# [To do]
Show each line of the records below where the word "centering" occurs.

# [Dataset entries]
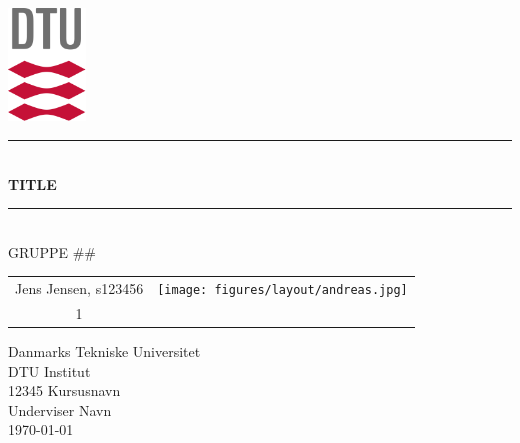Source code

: \begin{titlepage}
\flushright\includegraphics[height=3cm]{figures/layout/dtulogo.png}
\begin{center} \parindent=0pt
\newcommand{\HRule}{\rule{\textwidth}{1mm}}
\HRule\\[1cm]\Huge\bfseries
TITLE\\[0.7cm]
\HRule\\[1cm]
\large GRUPPE ##\\[0.7cm]
\begin{table}[H]
    \centering
    \begin{tabular}{c >{\centering\arraybackslash}m{}}
        \large Jens Jensen, s123456  &  \texttt{[image: figures/layout/andreas.jpg]}\\1
        \end{tabular}
\end{table}
 \normalsize %
\begin{flushleft}
Danmarks Tekniske Universitet\\
DTU Institut\\
12345 Kursusnavn \\
Underviser Navn \\
\today
\end{flushleft}
\end{center}
\end{titlepage}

# [Exercise solution]
    \centering
    \begin{tabular}{c >{\centering\arraybackslash}m{}}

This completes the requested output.